**Aim of the exercise**
Wherever a line of the records contains "Markdown", copy that line.

**Stored data entries**

◆ ◆ ◆

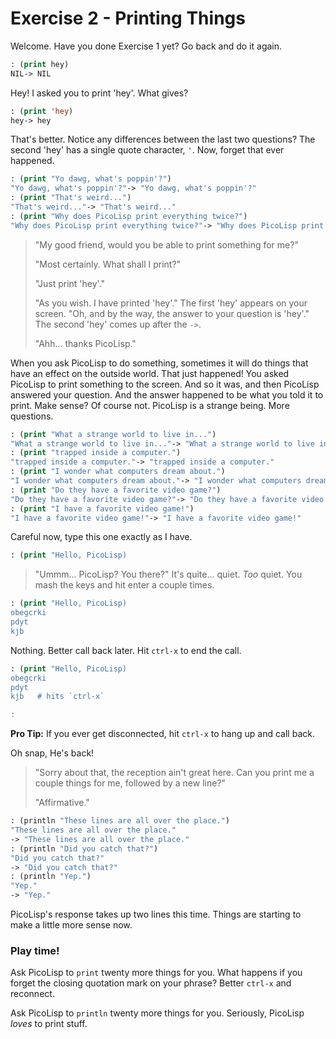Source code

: # Exercise 2 - Printing Things

Welcome. Have you done Exercise 1 yet? Go back and do it again. 

```lisp
: (print hey)
NIL-> NIL
``` 
Hey! I asked you to print 'hey'. What gives?
```lisp
: (print 'hey)
hey-> hey
```

That's better. Notice any differences between the last two questions? The second 'hey' has a single quote character, `'`. Now, forget that ever happened.

```lisp 
: (print "Yo dawg, what's poppin'?")
"Yo dawg, what's poppin'?"-> "Yo dawg, what's poppin'?"
: (print "That's weird...")
"That's weird..."-> "That's weird..."
: (print "Why does PicoLisp print everything twice?")
"Why does PicoLisp print everything twice?"-> "Why does PicoLisp print everything twice?"
```

> "My good friend, would you be able to print something for me?"
>
> "Most certainly. What shall I print?"
> 
> "Just print 'hey'."
>
> "As you wish. I have printed 'hey'." The first 'hey' appears on your screen. "Oh, and by the way, the answer to your question is 'hey'." The second 'hey' comes up after the `->`.
>
> "Ahh... thanks PicoLisp."

When you ask PicoLisp to do something, sometimes it will do things that have an effect on the outside world. That just happened! You asked PicoLisp to print something to the screen. And so it was, and then PicoLisp answered your question. And the answer happened to be what you told it to print. Make sense? Of course not. PicoLisp is a strange being. More questions.

```lisp
: (print "What a strange world to live in...")
"What a strange world to live in..."-> "What a strange world to live in..."
: (print "trapped inside a computer.")
"trapped inside a computer."-> "trapped inside a computer."
: (print "I wonder what computers dream about.")
"I wonder what computers dream about."-> "I wonder what computers dream about."
: (print "Do they have a favorite video game?")
"Do they have a favorite video game?"-> "Do they have a favorite video game?"
: (print "I have a favorite video game!")
"I have a favorite video game!"-> "I have a favorite video game!"
```

Careful now, type this one exactly as I have.
```lisp
: (print "Hello, PicoLisp)
```

> "Ummm... PicoLisp? You there?" It's quite... quiet. *Too* quiet. You mash the keys and hit enter a couple times.

```lisp
: (print "Hello, PicoLisp)
obegcrki
pdyt
kjb
```

Nothing. Better call back later. Hit `ctrl-x` to end the call.

```lisp
: (print "Hello, PicoLisp)
obegcrki
pdyt
kjb   # hits `ctrl-x`

: 
```

**Pro Tip:** If you ever get disconnected, hit `ctrl-x` to hang up and call back.

Oh snap, He's back! 

> "Sorry about that, the reception ain't great here. Can you print me a couple things for me, followed by a new line?"
>
> "Affirmative."

```lisp
: (println "These lines are all over the place.")
"These lines are all over the place."
-> "These lines are all over the place."
: (println "Did you catch that?")
"Did you catch that?"
-> "Did you catch that?"
: (println "Yep.")
"Yep."
-> "Yep."
```

PicoLisp's response takes up two lines this time.  Things are starting to make a little more sense now.

### Play time!
Ask PicoLisp to `print` twenty more things for you. What happens if you forget the closing quotation mark on your phrase? Better `ctrl-x` and reconnect.

Ask PicoLisp to `println` twenty more things for you. Seriously, PicoLisp *loves* to print stuff.

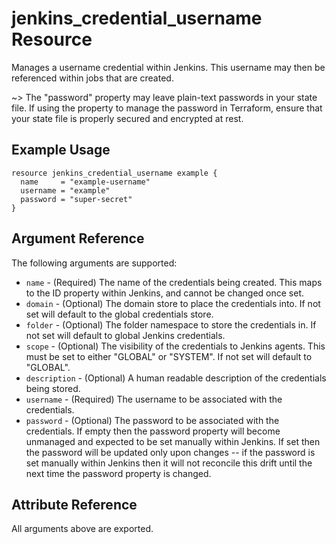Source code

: # jenkins_credential_username Resource

Manages a username credential within Jenkins. This username may then be referenced within jobs that are created.

~> The "password" property may leave plain-text passwords in your state file. If using the property to manage the password in Terraform, ensure that your state file is properly secured and encrypted at rest.

## Example Usage

```hcl
resource jenkins_credential_username example {
  name     = "example-username"
  username = "example"
  password = "super-secret"
}
```

## Argument Reference

The following arguments are supported:

* `name` - (Required) The name of the credentials being created. This maps to the ID property within Jenkins, and cannot be changed once set.
* `domain` - (Optional) The domain store to place the credentials into. If not set will default to the global credentials store.
* `folder` - (Optional) The folder namespace to store the credentials in. If not set will default to global Jenkins credentials.
* `scope` - (Optional) The visibility of the credentials to Jenkins agents. This must be set to either "GLOBAL" or "SYSTEM". If not set will default to "GLOBAL".
* `description` - (Optional) A human readable description of the credentials being stored.
* `username` - (Required) The username to be associated with the credentials.
* `password` - (Optional) The password to be associated with the credentials. If empty then the password property will become unmanaged and expected to be set manually within Jenkins. If set then the password will be updated only upon changes -- if the password is set manually within Jenkins then it will not reconcile this drift until the next time the password property is changed.

## Attribute Reference

All arguments above are exported.
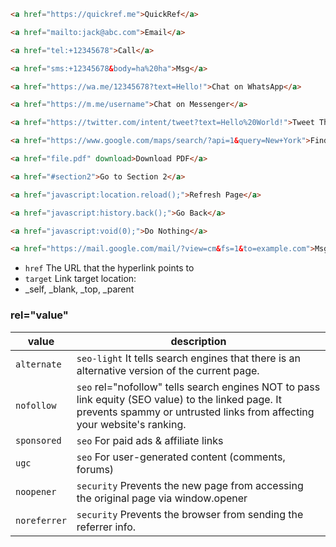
 ```html
<a href="https://quickref.me">QuickRef</a>

<a href="mailto:jack@abc.com">Email</a>

<a href="tel:+12345678">Call</a>

<a href="sms:+12345678&body=ha%20ha">Msg</a>

<a href="https://wa.me/12345678?text=Hello!">Chat on WhatsApp</a>

<a href="https://m.me/username">Chat on Messenger</a>

<a href="https://twitter.com/intent/tweet?text=Hello%20World!">Tweet This</a>

<a href="https://www.google.com/maps/search/?api=1&query=New+York">Find on Google Maps</a>

<a href="file.pdf" download>Download PDF</a>

<a href="#section2">Go to Section 2</a>

<a href="javascript:location.reload();">Refresh Page</a>

<a href="javascript:history.back();">Go Back</a>

<a href="javascript:void(0);">Do Nothing</a>

<a href="https://mail.google.com/mail/?view=cm&fs=1&to=example.com">Msg</a>
```


- `href` The URL that the hyperlink points to
- `target` Link target location:
- _self, _blank, _top, _parent



### rel="value"
| value | description |
|----------|----------|
| `alternate` | `seo-light` It tells search engines that there is an alternative version of the current page.  |
| `nofollow` | `seo` rel="nofollow" tells search engines NOT to pass link equity (SEO value) to the linked page. It prevents spammy or untrusted links from affecting your website's ranking. |
| `sponsored` | `seo` For paid ads & affiliate links |
| `ugc` | `seo` For user-generated content (comments, forums) |
| `noopener` | `security` Prevents the new page from accessing the original page via window.opener |
| `noreferrer` | `security` Prevents the browser from sending the referrer info. |




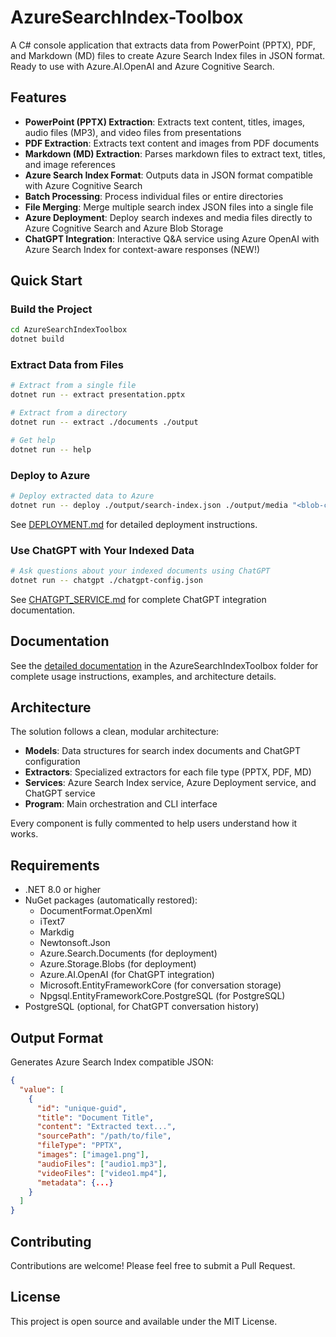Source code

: # AzureSearchIndex-Toolbox

A C# console application that extracts data from PowerPoint (PPTX), PDF, and Markdown (MD) files to create Azure Search Index files in JSON format. Ready to use with Azure.AI.OpenAI and Azure Cognitive Search.

## Features

- **PowerPoint (PPTX) Extraction**: Extracts text content, titles, images, audio files (MP3), and video files from presentations
- **PDF Extraction**: Extracts text content and images from PDF documents  
- **Markdown (MD) Extraction**: Parses markdown files to extract text, titles, and image references
- **Azure Search Index Format**: Outputs data in JSON format compatible with Azure Cognitive Search
- **Batch Processing**: Process individual files or entire directories
- **File Merging**: Merge multiple search index JSON files into a single file
- **Azure Deployment**: Deploy search indexes and media files directly to Azure Cognitive Search and Azure Blob Storage
- **ChatGPT Integration**: Interactive Q&A service using Azure OpenAI with Azure Search Index for context-aware responses (NEW!)

## Quick Start

### Build the Project

```bash
cd AzureSearchIndexToolbox
dotnet build
```

### Extract Data from Files

```bash
# Extract from a single file
dotnet run -- extract presentation.pptx

# Extract from a directory
dotnet run -- extract ./documents ./output

# Get help
dotnet run -- help
```

### Deploy to Azure

```bash
# Deploy extracted data to Azure
dotnet run -- deploy ./output/search-index.json ./output/media "<blob-connection-string>" "https://myservice.search.windows.net" "<search-api-key>"
```

See [DEPLOYMENT.md](./DEPLOYMENT.md) for detailed deployment instructions.

### Use ChatGPT with Your Indexed Data

```bash
# Ask questions about your indexed documents using ChatGPT
dotnet run -- chatgpt ./chatgpt-config.json
```

See [CHATGPT_SERVICE.md](./CHATGPT_SERVICE.md) for complete ChatGPT integration documentation.

## Documentation

See the [detailed documentation](./AzureSearchIndexToolbox/README.md) in the AzureSearchIndexToolbox folder for complete usage instructions, examples, and architecture details.

## Architecture

The solution follows a clean, modular architecture:

- **Models**: Data structures for search index documents and ChatGPT configuration
- **Extractors**: Specialized extractors for each file type (PPTX, PDF, MD)
- **Services**: Azure Search Index service, Azure Deployment service, and ChatGPT service
- **Program**: Main orchestration and CLI interface

Every component is fully commented to help users understand how it works.

## Requirements

- .NET 8.0 or higher
- NuGet packages (automatically restored):
  - DocumentFormat.OpenXml
  - iText7
  - Markdig
  - Newtonsoft.Json
  - Azure.Search.Documents (for deployment)
  - Azure.Storage.Blobs (for deployment)
  - Azure.AI.OpenAI (for ChatGPT integration)
  - Microsoft.EntityFrameworkCore (for conversation storage)
  - Npgsql.EntityFrameworkCore.PostgreSQL (for PostgreSQL)
- PostgreSQL (optional, for ChatGPT conversation history)

## Output Format

Generates Azure Search Index compatible JSON:

```json
{
  "value": [
    {
      "id": "unique-guid",
      "title": "Document Title",
      "content": "Extracted text...",
      "sourcePath": "/path/to/file",
      "fileType": "PPTX",
      "images": ["image1.png"],
      "audioFiles": ["audio1.mp3"],
      "videoFiles": ["video1.mp4"],
      "metadata": {...}
    }
  ]
}
```

## Contributing

Contributions are welcome! Please feel free to submit a Pull Request.

## License

This project is open source and available under the MIT License.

◆ ◆ ◆

**Exercise answer**
A C# console application that extracts data from PowerPoint (PPTX), PDF, and Markdown (MD) files to create Azure Search Index files in JSON format. Ready to use with Azure.AI.OpenAI and Azure Cognitive Search.
- **Markdown (MD) Extraction**: Parses markdown files to extract text, titles, and image references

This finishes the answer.